Spend a day or more in a Swedish office and you'll probably experience the startling phenomenon of the "fika", the moment when everybody – senior or junior, female or male, stylishly dressed or stylishly dressed – gathers for coffee and cake. Hierarchies get set aside; people discuss work and non-work matters alike. The ritual isn't compulsory, but it isn't exactly optional, either: take your coffee break at a different time and eyebrows may be raised above designer spectacles. Not that "coffee break" is a translation most Swedes would accept: apparently, fika means much more. "The only thing a Swede likes more than having a fika," writes the Stockholm-based journalist Oliver Gee, "is talking about the word fika, and how you'll never find it in English."
I thought back to my own experience of fika when I read, the other day, about research into the mental benefits of holidays. A team led by Terry Hartig, a health researcher at Uppsala University, found that when Swedes take time off, antidepressant prescriptions go down. Hardly surprising… but the interesting part involved the timing of those vacations: the more people holidayed at the same time, the greater the rate at which prescriptions decreased.

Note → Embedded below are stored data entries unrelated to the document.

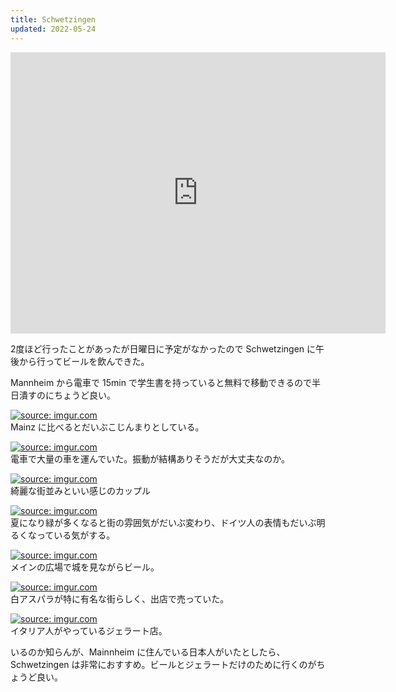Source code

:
 ```yaml
---
title: Schwetzingen
updated: 2022-05-24
---
```


<iframe src="https://www.google.com/maps/embed?pb=!1m18!1m12!1m3!1d166248.92184476968!2d8.403929623225375!3d49.377895711370364!2m3!1f0!2f0!3f0!3m2!1i1024!2i768!4f13.1!3m3!1m2!1s0x4797c7f23cdaf9f5%3A0x93edba482e59d93e!2z44K344Ol44O044Kn44OE44Kj44Oz44Ky44Oz!5e0!3m2!1sja!2sde!4v1653368230730!5m2!1sja!2sde" width="600" height="450" style="border:0;" allowfullscreen="" loading="lazy" referrerpolicy="no-referrer-when-downgrade"></iframe>

2度ほど行ったことがあったが日曜日に予定がなかったので Schwetzingen に午後から行ってビールを飲んできた。

Mannheim から電車で 15min で学生書を持っていると無料で移動できるので半日潰すのにちょうど良い。

<a href="https://imgur.com/P6C3zwi"><img src="https://i.imgur.com/P6C3zwi.png" title="source: imgur.com" /></a>  
Mainz に比べるとだいぶこじんまりとしている。

<a href="https://imgur.com/jMFQgyb"><img src="https://i.imgur.com/jMFQgyb.png" title="source: imgur.com" /></a>  
電車で大量の車を運んでいた。振動が結構ありそうだが大丈夫なのか。

<a href="https://imgur.com/VwcEFqQ"><img src="https://i.imgur.com/VwcEFqQ.png" title="source: imgur.com" /></a>  
綺麗な街並みといい感じのカップル

<a href="https://imgur.com/DtvgMER"><img src="https://i.imgur.com/DtvgMER.jpg" title="source: imgur.com" /></a>  
夏になり緑が多くなると街の雰囲気がだいぶ変わり、ドイツ人の表情もだいぶ明るくなっている気がする。

<a href="https://imgur.com/nqvivUr"><img src="https://i.imgur.com/nqvivUr.png" title="source: imgur.com" /></a>  
メインの広場で城を見ながらビール。

<a href="https://imgur.com/Jm3neYj"><img src="https://i.imgur.com/Jm3neYj.png" title="source: imgur.com" /></a>  
白アスパラが特に有名な街らしく、出店で売っていた。

<a href="https://imgur.com/HCrES0z"><img src="https://i.imgur.com/HCrES0z.png" title="source: imgur.com" /></a>  
イタリア人がやっているジェラート店。

いるのか知らんが、Mainnheim に住んでいる日本人がいたとしたら、Schwetzingen は非常におすすめ。ビールとジェラートだけのために行くのがちょうど良い。
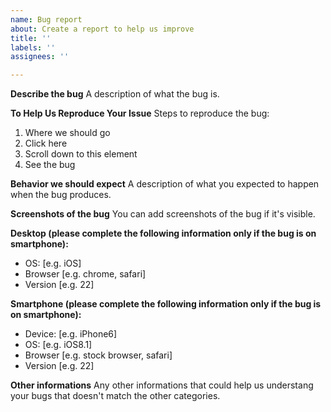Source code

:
 ```yaml
---
name: Bug report
about: Create a report to help us improve
title: ''
labels: ''
assignees: ''

---
```


**Describe the bug**
A description of what the bug is.

**To Help Us Reproduce Your Issue**
Steps to reproduce the bug:
1. Where we should go
2. Click here
3. Scroll down to this element
4. See the bug

**Behavior we should expect**
A  description of what you expected to happen when the bug produces.

**Screenshots of the bug**
You can add screenshots of the bug if it's visible.

**Desktop (please complete the following information only if the bug is on smartphone):**
 - OS: [e.g. iOS]
 - Browser [e.g. chrome, safari]
 - Version [e.g. 22]

**Smartphone (please complete the following information only if the bug is on smartphone):**
 - Device: [e.g. iPhone6]
 - OS: [e.g. iOS8.1]
 - Browser [e.g. stock browser, safari]
 - Version [e.g. 22]

**Other informations**
Any other informations that could help us understang your bugs that doesn't match the other categories.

Synchronised time off – or what Hartig calls "collective restoration", of which the fika is a small, daily example – made the whole country happier. It even influenced retirees, despite their not having jobs.

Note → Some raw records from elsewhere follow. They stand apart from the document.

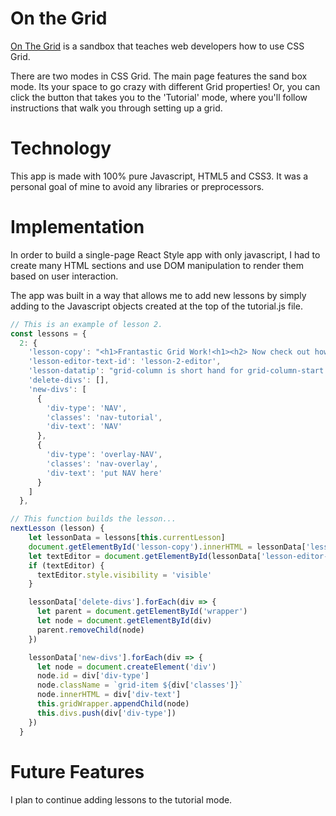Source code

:# On the Grid 
[On The Grid](https://ericwindmill.github.io/on-the-grid/) is a sandbox that teaches web developers how to use CSS Grid.

There are two modes in CSS Grid. The main page features the sand box mode. Its your space to go crazy with different Grid properties! Or, you can click the button that takes you to the 'Tutorial' mode, where you'll follow instructions that walk you through setting up a grid.

# Technology
This app is made with 100% pure Javascript, HTML5 and CSS3. It was a personal goal of mine to avoid any libraries or preprocessors.

# Implementation
In order to build a single-page React Style app with only javascript, I had to create many HTML sections and use DOM manipulation to render them based on user interaction.

The app was built in a way that allows me to add new lessons by simply adding to the Javascript objects created at the top of the tutorial.js file.



```javascript
// This is an example of lesson 2.
const lessons = {
  2: {
    'lesson-copy': "<h1>Frantastic Grid Work!<h1><h2> Now check out how easy it is to overlay items!</h2><br>Grid items can easily be laid over other items, so long as they're established later in the HTML. Test it it out by putting that Nav Bar where it belongs.",
    'lesson-editor-text-id': 'lesson-2-editor',
    'lesson-datatip': "grid-column is short hand for grid-column-start / grid-column-end. It takes two inputs like so: ' x / y'.&#010; &#010; Bonus: You can try '1 / span 2' rather than '1 / 3'.'",
    'delete-divs': [],
    'new-divs': [
      {
        'div-type': 'NAV',
        'classes': 'nav-tutorial',
        'div-text': 'NAV'
      },
      {
        'div-type': 'overlay-NAV',
        'classes': 'nav-overlay',
        'div-text': 'put NAV here'
      }
    ]
  },
```

```javascript
// This function builds the lesson... 
nextLesson (lesson) {
    let lessonData = lessons[this.currentLesson]
    document.getElementById('lesson-copy').innerHTML = lessonData['lesson-copy']
    let textEditor = document.getElementById(lessonData['lesson-editor-text-id']) || ''
    if (textEditor) {
      textEditor.style.visibility = 'visible'
    }

    lessonData['delete-divs'].forEach(div => {
      let parent = document.getElementById('wrapper')
      let node = document.getElementById(div)
      parent.removeChild(node)
    })

    lessonData['new-divs'].forEach(div => {
      let node = document.createElement('div')
      node.id = div['div-type']
      node.className = `grid-item ${div['classes']}`
      node.innerHTML = div['div-text']
      this.gridWrapper.appendChild(node)
      this.divs.push(div['div-type'])
    })
  }
```



# Future Features
I plan to continue adding lessons to the tutorial mode.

It's not hard to guess why collective restoration is so powerful: it's easier to nurture relationships with family and friends when they're on leave, too; meanwhile, if the office is deserted while you're trying to relax, you're spared anxious thoughts about tasks piling up, inboxes filling, or scheming colleagues trying to steal your job.
Still, the implications of the Uppsala findings are controversial. They suggest that to maximise happiness, we need what Hartig refers to as "social regulation of time": strong traditions or laws about working hours and holidays, to make it more likely we'll do the same thing at once.
Few notions could be more antithetical to what most of us, these days, take to be the most satisfying way to work. The ideal modern job is one where you set a schedule that fits with your family life, taking holidays and certainly coffee breaks when you choose, perhaps even crisscrossing the globe with your laptop as a "location-independent professional". Any attempt to strengthen communal boundaries, like that French effort to limit out-of-hours email for some workers, is derided. Yet collective restoration, like other beneficial social rituals, may require sacrificing some of that freedom. As Judith Shulevitz makes clear in her book The Sabbath World, the idea of a sabbath has persisted not just because a day off is good, but because it's the same day off for everyone.
Believe me, as a home-based writer type, I love the freedomto start and finish earlier, skip the rush hour, then go shopping when the supermarket's empty. But Hartig's work is a reminder that this comes with a cost. Community depends on synchronicity. And this is why I can't help envying fika-goers: in surrendering total coffee-break self-determination, the Swedes have gained something much more valuable. Even if you can never quite get them to tell you, in English, what that is.